--- Extracted records ---
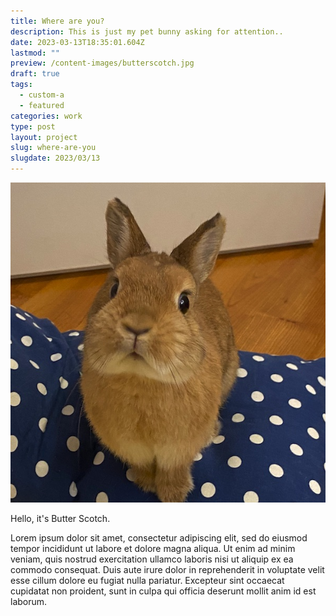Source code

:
 ```yaml
---
title: Where are you?
description: This is just my pet bunny asking for attention..
date: 2023-03-13T18:35:01.604Z
lastmod: ""
preview: /content-images/butterscotch.jpg
draft: true
tags:
  - custom-a
  - featured
categories: work
type: post
layout: project
slug: where-are-you
slugdate: 2023/03/13
---
```


![](/assets/content-images/butterscotch.jpg)

Hello, it's Butter Scotch.

Lorem ipsum dolor sit amet, consectetur adipiscing elit, sed do eiusmod tempor incididunt ut labore et dolore magna aliqua. Ut enim ad minim veniam, quis nostrud exercitation ullamco laboris nisi ut aliquip ex ea commodo consequat. Duis aute irure dolor in reprehenderit in voluptate velit esse cillum dolore eu fugiat nulla pariatur. Excepteur sint occaecat cupidatat non proident, sunt in culpa qui officia deserunt mollit anim id est laborum.
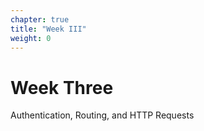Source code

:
 ```yaml
---
chapter: true
title: "Week III"
weight: 0
---
```


# Week Three

Authentication, Routing, and HTTP Requests
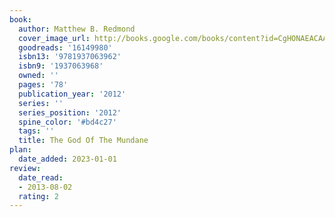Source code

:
```yaml
---
book:
  author: Matthew B. Redmond
  cover_image_url: http://books.google.com/books/content?id=CgHONAEACAAJ&printsec=frontcover&img=1&zoom=1&source=gbs_api
  goodreads: '16149980'
  isbn13: '9781937063962'
  isbn9: '1937063968'
  owned: ''
  pages: '78'
  publication_year: '2012'
  series: ''
  series_position: '2012'
  spine_color: '#bd4c27'
  tags: ''
  title: The God Of The Mundane
plan:
  date_added: 2023-01-01
review:
  date_read:
  - 2013-08-02
  rating: 2
---
```

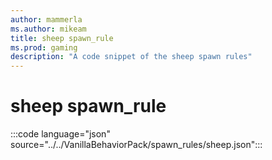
 ```yaml
---
author: mammerla
ms.author: mikeam
title: sheep spawn_rule
ms.prod: gaming
description: "A code snippet of the sheep spawn rules"
---
```


# sheep spawn_rule

:::code language="json" source="../../VanillaBehaviorPack/spawn_rules/sheep.json":::
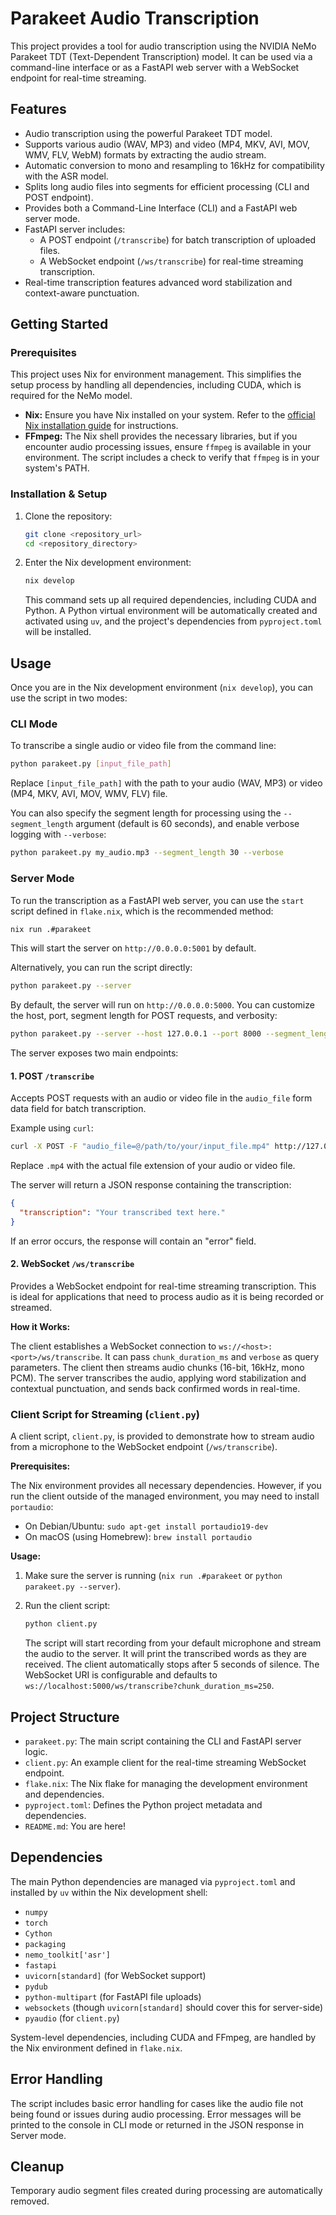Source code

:# Parakeet Audio Transcription

This project provides a tool for audio transcription using the NVIDIA NeMo Parakeet TDT (Text-Dependent Transcription) model. It can be used via a command-line interface or as a FastAPI web server with a WebSocket endpoint for real-time streaming.

## Features

* Audio transcription using the powerful Parakeet TDT model.
* Supports various audio (WAV, MP3) and video (MP4, MKV, AVI, MOV, WMV, FLV, WebM) formats by extracting the audio stream.
* Automatic conversion to mono and resampling to 16kHz for compatibility with the ASR model.
* Splits long audio files into segments for efficient processing (CLI and POST endpoint).
* Provides both a Command-Line Interface (CLI) and a FastAPI web server mode.
* FastAPI server includes:
  * A POST endpoint (`/transcribe`) for batch transcription of uploaded files.
  * A WebSocket endpoint (`/ws/transcribe`) for real-time streaming transcription.
* Real-time transcription features advanced word stabilization and context-aware punctuation.

## Getting Started

### Prerequisites

This project uses Nix for environment management. This simplifies the setup process by handling all dependencies, including CUDA, which is required for the NeMo model.

* **Nix:** Ensure you have Nix installed on your system. Refer to the [official Nix installation guide](https://nixos.org/download/) for instructions.
* **FFmpeg:** The Nix shell provides the necessary libraries, but if you encounter audio processing issues, ensure `ffmpeg` is available in your environment. The script includes a check to verify that `ffmpeg` is in your system's PATH.

### Installation & Setup

1. Clone the repository:

   ```bash
   git clone <repository_url>
   cd <repository_directory>
   ```

2. Enter the Nix development environment:

   ```bash
   nix develop
   ```

   This command sets up all required dependencies, including CUDA and Python. A Python virtual environment will be automatically created and activated using `uv`, and the project's dependencies from `pyproject.toml` will be installed.

## Usage

Once you are in the Nix development environment (`nix develop`), you can use the script in two modes:

### CLI Mode

To transcribe a single audio or video file from the command line:

```bash
python parakeet.py [input_file_path]
```

Replace `[input_file_path]` with the path to your audio (WAV, MP3) or video (MP4, MKV, AVI, MOV, WMV, FLV) file.

You can also specify the segment length for processing using the `--segment_length` argument (default is 60 seconds), and enable verbose logging with `--verbose`:

```bash
python parakeet.py my_audio.mp3 --segment_length 30 --verbose
```

### Server Mode

To run the transcription as a FastAPI web server, you can use the `start` script defined in `flake.nix`, which is the recommended method:

```bash
nix run .#parakeet
```

This will start the server on `http://0.0.0.0:5001` by default.

Alternatively, you can run the script directly:

```bash
python parakeet.py --server
```

By default, the server will run on `http://0.0.0.0:5000`. You can customize the host, port, segment length for POST requests, and verbosity:

```bash
python parakeet.py --server --host 127.0.0.1 --port 8000 --segment_length 45 --verbose
```

The server exposes two main endpoints:

#### 1. POST `/transcribe`

Accepts POST requests with an audio or video file in the `audio_file` form data field for batch transcription.

Example using `curl`:

```bash
curl -X POST -F "audio_file=@/path/to/your/input_file.mp4" http://127.0.0.1:5000/transcribe
```

Replace `.mp4` with the actual file extension of your audio or video file.

The server will return a JSON response containing the transcription:

```json
{
  "transcription": "Your transcribed text here."
}
```

If an error occurs, the response will contain an "error" field.

#### 2. WebSocket `/ws/transcribe`

Provides a WebSocket endpoint for real-time streaming transcription. This is ideal for applications that need to process audio as it is being recorded or streamed.

**How it Works:**

The client establishes a WebSocket connection to `ws://<host>:<port>/ws/transcribe`. It can pass `chunk_duration_ms` and `verbose` as query parameters. The client then streams audio chunks (16-bit, 16kHz, mono PCM). The server transcribes the audio, applying word stabilization and contextual punctuation, and sends back confirmed words in real-time.

### Client Script for Streaming (`client.py`)

A client script, `client.py`, is provided to demonstrate how to stream audio from a microphone to the WebSocket endpoint (`/ws/transcribe`).

**Prerequisites:**

The Nix environment provides all necessary dependencies. However, if you run the client outside of the managed environment, you may need to install `portaudio`:

* On Debian/Ubuntu: `sudo apt-get install portaudio19-dev`
* On macOS (using Homebrew): `brew install portaudio`

**Usage:**

1. Make sure the server is running (`nix run .#parakeet` or `python parakeet.py --server`).

2. Run the client script:

   ```bash
   python client.py
   ```

   The script will start recording from your default microphone and stream the audio to the server. It will print the transcribed words as they are received. The client automatically stops after 5 seconds of silence. The WebSocket URI is configurable and defaults to `ws://localhost:5000/ws/transcribe?chunk_duration_ms=250`.

## Project Structure

* `parakeet.py`: The main script containing the CLI and FastAPI server logic.
* `client.py`: An example client for the real-time streaming WebSocket endpoint.
* `flake.nix`: The Nix flake for managing the development environment and dependencies.
* `pyproject.toml`: Defines the Python project metadata and dependencies.
* `README.md`: You are here!

## Dependencies

The main Python dependencies are managed via `pyproject.toml` and installed by `uv` within the Nix development shell:

* `numpy`
* `torch`
* `Cython`
* `packaging`
* `nemo_toolkit['asr']`
* `fastapi`
* `uvicorn[standard]` (for WebSocket support)
* `pydub`
* `python-multipart` (for FastAPI file uploads)
* `websockets` (though `uvicorn[standard]` should cover this for server-side)
* `pyaudio` (for `client.py`)

System-level dependencies, including CUDA and FFmpeg, are handled by the Nix environment defined in `flake.nix`.

## Error Handling

The script includes basic error handling for cases like the audio file not being found or issues during audio processing. Error messages will be printed to the console in CLI mode or returned in the JSON response in Server mode.

## Cleanup

Temporary audio segment files created during processing are automatically removed.
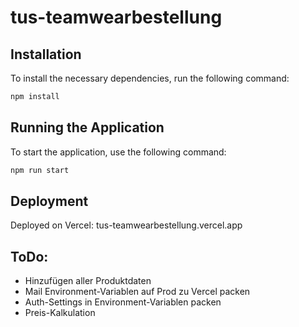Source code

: # tus-teamwearbestellung

## Installation

To install the necessary dependencies, run the following command:

```bash
npm install
```

## Running the Application

To start the application, use the following command:

```bash
npm run start
```

## Deployment
Deployed on Vercel: tus-teamwearbestellung.vercel.app

## ToDo: 
- Hinzufügen aller Produktdaten
- Mail Environment-Variablen auf Prod zu Vercel packen
- Auth-Settings in Environment-Variablen packen
- Preis-Kalkulation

--- Work instructions ---
The records above should be copied word for word, with the pictures left out.

--- Written solution ---
Source code

:
 ```yaml
---
title: Where are you?
description: This is just my pet bunny asking for attention..
date: 2023-03-13T18:35:01.604Z
lastmod: ""
preview: /content-images/butterscotch.jpg
draft: true
tags:
  - custom-a
  - featured
categories: work
type: post
layout: project
slug: where-are-you
slugdate: 2023/03/13
---
```


![](/assets/content-images/butterscotch.jpg)

Hello, it's Butter Scotch.

Lorem ipsum dolor sit amet, consectetur adipiscing elit, sed do eiusmod tempor incididunt ut labore et dolore magna aliqua. Ut enim ad minim veniam, quis nostrud exercitation ullamco laboris nisi ut aliquip ex ea commodo consequat. Duis aute irure dolor in reprehenderit in voluptate velit esse cillum dolore eu fugiat nulla pariatur. Excepteur sint occaecat cupidatat non proident, sunt in culpa qui officia deserunt mollit anim id est laborum.
Source code

:
 ```yaml
---
chapter: true
title: "Week III"
weight: 0
---
```


# Week Three

Authentication, Routing, and HTTP Requests
Source code

:
```yaml
---
book:
  author: Matthew B. Redmond
  cover_image_url: http://books.google.com/books/content?id=CgHONAEACAAJ&printsec=frontcover&img=1&zoom=1&source=gbs_api
  goodreads: '16149980'
  isbn13: '9781937063962'
  isbn9: '1937063968'
  owned: ''
  pages: '78'
  publication_year: '2012'
  series: ''
  series_position: '2012'
  spine_color: '#bd4c27'
  tags: ''
  title: The God Of The Mundane
plan:
  date_added: 2023-01-01
review:
  date_read:
  - 2013-08-02
  rating: 2
---
```

 ```yaml
---
author: mammerla
ms.author: mikeam
title: sheep spawn_rule
ms.prod: gaming
description: "A code snippet of the sheep spawn rules"
---
```


# sheep spawn_rule

:::code language="json" source="../../VanillaBehaviorPack/spawn_rules/sheep.json":::
Source code

:# Parakeet Audio Transcription

This project provides a tool for audio transcription using the NVIDIA NeMo Parakeet TDT (Text-Dependent Transcription) model. It can be used via a command-line interface or as a FastAPI web server with a WebSocket endpoint for real-time streaming.

## Features

* Audio transcription using the powerful Parakeet TDT model.
* Supports various audio (WAV, MP3) and video (MP4, MKV, AVI, MOV, WMV, FLV, WebM) formats by extracting the audio stream.
* Automatic conversion to mono and resampling to 16kHz for compatibility with the ASR model.
* Splits long audio files into segments for efficient processing (CLI and POST endpoint).
* Provides both a Command-Line Interface (CLI) and a FastAPI web server mode.
* FastAPI server includes:
  * A POST endpoint (`/transcribe`) for batch transcription of uploaded files.
  * A WebSocket endpoint (`/ws/transcribe`) for real-time streaming transcription.
* Real-time transcription features advanced word stabilization and context-aware punctuation.

## Getting Started

### Prerequisites

This project uses Nix for environment management. This simplifies the setup process by handling all dependencies, including CUDA, which is required for the NeMo model.

* **Nix:** Ensure you have Nix installed on your system. Refer to the [official Nix installation guide](https://nixos.org/download/) for instructions.
* **FFmpeg:** The Nix shell provides the necessary libraries, but if you encounter audio processing issues, ensure `ffmpeg` is available in your environment. The script includes a check to verify that `ffmpeg` is in your system's PATH.

### Installation & Setup

1. Clone the repository:

   ```bash
   git clone <repository_url>
   cd <repository_directory>
   ```

2. Enter the Nix development environment:

   ```bash
   nix develop
   ```

   This command sets up all required dependencies, including CUDA and Python. A Python virtual environment will be automatically created and activated using `uv`, and the project's dependencies from `pyproject.toml` will be installed.

## Usage

Once you are in the Nix development environment (`nix develop`), you can use the script in two modes:

### CLI Mode

To transcribe a single audio or video file from the command line:

```bash
python parakeet.py [input_file_path]
```

Replace `[input_file_path]` with the path to your audio (WAV, MP3) or video (MP4, MKV, AVI, MOV, WMV, FLV) file.

You can also specify the segment length for processing using the `--segment_length` argument (default is 60 seconds), and enable verbose logging with `--verbose`:

```bash
python parakeet.py my_audio.mp3 --segment_length 30 --verbose
```

### Server Mode

To run the transcription as a FastAPI web server, you can use the `start` script defined in `flake.nix`, which is the recommended method:

```bash
nix run .#parakeet
```

This will start the server on `http://0.0.0.0:5001` by default.

Alternatively, you can run the script directly:

```bash
python parakeet.py --server
```

By default, the server will run on `http://0.0.0.0:5000`. You can customize the host, port, segment length for POST requests, and verbosity:

```bash
python parakeet.py --server --host 127.0.0.1 --port 8000 --segment_length 45 --verbose
```

The server exposes two main endpoints:

#### 1. POST `/transcribe`

Accepts POST requests with an audio or video file in the `audio_file` form data field for batch transcription.

Example using `curl`:

```bash
curl -X POST -F "audio_file=@/path/to/your/input_file.mp4" http://127.0.0.1:5000/transcribe
```

Replace `.mp4` with the actual file extension of your audio or video file.

The server will return a JSON response containing the transcription:

```json
{
  "transcription": "Your transcribed text here."
}
```

If an error occurs, the response will contain an "error" field.

#### 2. WebSocket `/ws/transcribe`

Provides a WebSocket endpoint for real-time streaming transcription. This is ideal for applications that need to process audio as it is being recorded or streamed.

**How it Works:**

The client establishes a WebSocket connection to `ws://<host>:<port>/ws/transcribe`. It can pass `chunk_duration_ms` and `verbose` as query parameters. The client then streams audio chunks (16-bit, 16kHz, mono PCM). The server transcribes the audio, applying word stabilization and contextual punctuation, and sends back confirmed words in real-time.

### Client Script for Streaming (`client.py`)

A client script, `client.py`, is provided to demonstrate how to stream audio from a microphone to the WebSocket endpoint (`/ws/transcribe`).

**Prerequisites:**

The Nix environment provides all necessary dependencies. However, if you run the client outside of the managed environment, you may need to install `portaudio`:

* On Debian/Ubuntu: `sudo apt-get install portaudio19-dev`
* On macOS (using Homebrew): `brew install portaudio`

**Usage:**

1. Make sure the server is running (`nix run .#parakeet` or `python parakeet.py --server`).

2. Run the client script:

   ```bash
   python client.py
   ```

   The script will start recording from your default microphone and stream the audio to the server. It will print the transcribed words as they are received. The client automatically stops after 5 seconds of silence. The WebSocket URI is configurable and defaults to `ws://localhost:5000/ws/transcribe?chunk_duration_ms=250`.

## Project Structure

* `parakeet.py`: The main script containing the CLI and FastAPI server logic.
* `client.py`: An example client for the real-time streaming WebSocket endpoint.
* `flake.nix`: The Nix flake for managing the development environment and dependencies.
* `pyproject.toml`: Defines the Python project metadata and dependencies.
* `README.md`: You are here!

## Dependencies

The main Python dependencies are managed via `pyproject.toml` and installed by `uv` within the Nix development shell:

* `numpy`
* `torch`
* `Cython`
* `packaging`
* `nemo_toolkit['asr']`
* `fastapi`
* `uvicorn[standard]` (for WebSocket support)
* `pydub`
* `python-multipart` (for FastAPI file uploads)
* `websockets` (though `uvicorn[standard]` should cover this for server-side)
* `pyaudio` (for `client.py`)

System-level dependencies, including CUDA and FFmpeg, are handled by the Nix environment defined in `flake.nix`.

## Error Handling

The script includes basic error handling for cases like the audio file not being found or issues during audio processing. Error messages will be printed to the console in CLI mode or returned in the JSON response in Server mode.

## Cleanup

Temporary audio segment files created during processing are automatically removed.
Source code

: # tus-teamwearbestellung

## Installation

To install the necessary dependencies, run the following command:

```bash
npm install
```

## Running the Application

To start the application, use the following command:

```bash
npm run start
```

## Deployment
Deployed on Vercel: tus-teamwearbestellung.vercel.app

## ToDo: 
- Hinzufügen aller Produktdaten
- Mail Environment-Variablen auf Prod zu Vercel packen
- Auth-Settings in Environment-Variablen packen
- Preis-Kalkulation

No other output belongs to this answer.